## What the exercise asks:
With the line containing "和 $f_b(g)$ 的均值及标准差进行估计，其估计方法如下所示：" as the starting point, output every line of the data below through its final line, character for character.

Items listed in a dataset
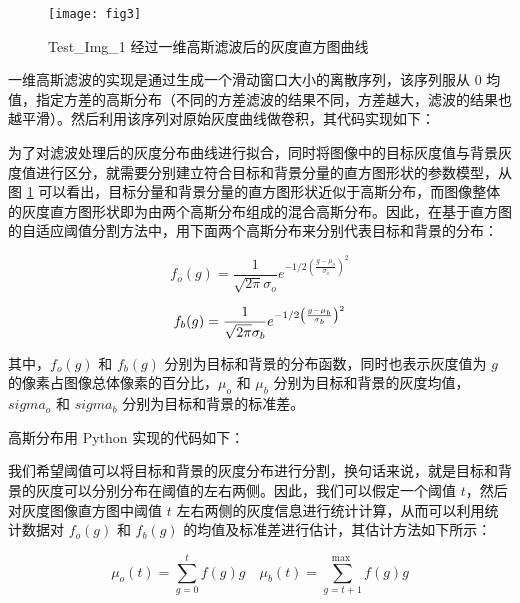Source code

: \begin{figure}[!ht]
	\centering
	\texttt{[image: fig3]}
	\caption{Test\_Img\_1 经过一维高斯滤波后的灰度直方图曲线}
	\label{fig:smoothed_hist}
\end{figure}

一维高斯滤波的实现是通过生成一个滑动窗口大小的离散序列，该序列服从 0 均值，指定方差的高斯分布（不同的方差滤波的结果不同，方差越大，滤波的结果也越平滑）。然后利用该序列对原始灰度曲线做卷积，其代码实现如下：
\vspace{0.3cm}


为了对滤波处理后的灰度分布曲线进行拟合，同时将图像中的目标灰度值与背景灰度值进行区分，就需要分别建立符合目标和背景分量的直方图形状的参数模型，从图 \ref{fig:smoothed_hist} 可以看出，目标分量和背景分量的直方图形状近似于高斯分布，而图像整体的灰度直方图形状即为由两个高斯分布组成的混合高斯分布。因此，在基于直方图的自适应阈值分割方法中，用下面两个高斯分布来分别代表目标和背景的分布：

\begin{equation}
f_o(g)=\frac{1}{\sqrt{2 \pi} \sigma_o} e^{-1 / 2\left(\frac{g-\mu_o}{\sigma_o}\right)^2}
\end{equation}

\begin{equation}
f_b(g)=\frac{1}{\sqrt{2 \pi} \sigma_b} e^{-1 / 2\left(\frac{g-\mu_b}{\sigma_b}\right)^2}
\vspace{0.5cm}
\end{equation}

其中，$f_o(g)$ 和 $f_b(g)$ 分别为目标和背景的分布函数，同时也表示灰度值为 $g$ 的像素占图像总体像素的百分比，$\mu_o$ 和 $\mu_b$ 分别为目标和背景的灰度均值，$sigma_o$ 和 $sigma_b$ 分别为目标和背景的标准差。

高斯分布用 Python 实现的代码如下：
\vspace{0.3cm}


我们希望阈值可以将目标和背景的灰度分布进行分割，换句话来说，就是目标和背景的灰度可以分别分布在阈值的左右两侧。因此，我们可以假定一个阈值 $t$，然后对灰度图像直方图中阈值 $t$ 左右两侧的灰度信息进行统计计算，从而可以利用统计数据对 $f_o(g)$ 和 $f_b(g)$ 的均值及标准差进行估计，其估计方法如下所示：

\begin{equation}
\mu_o(t)=\sum_{g=0}^t f(g) g \quad \mu_b(t)=\sum_{g=t+1}^{\text {max }} f(g) g
\end{equation}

## Result of the task:
我们希望阈值可以将目标和背景的灰度分布进行分割，换句话来说，就是目标和背景的灰度可以分别分布在阈值的左右两侧。因此，我们可以假定一个阈值 $t$，然后对灰度图像直方图中阈值 $t$ 左右两侧的灰度信息进行统计计算，从而可以利用统计数据对 $f_o(g)$ 和 $f_b(g)$ 的均值及标准差进行估计，其估计方法如下所示：

\begin{equation}
\mu_o(t)=\sum_{g=0}^t f(g) g \quad \mu_b(t)=\sum_{g=t+1}^{\text {max }} f(g) g
\end{equation}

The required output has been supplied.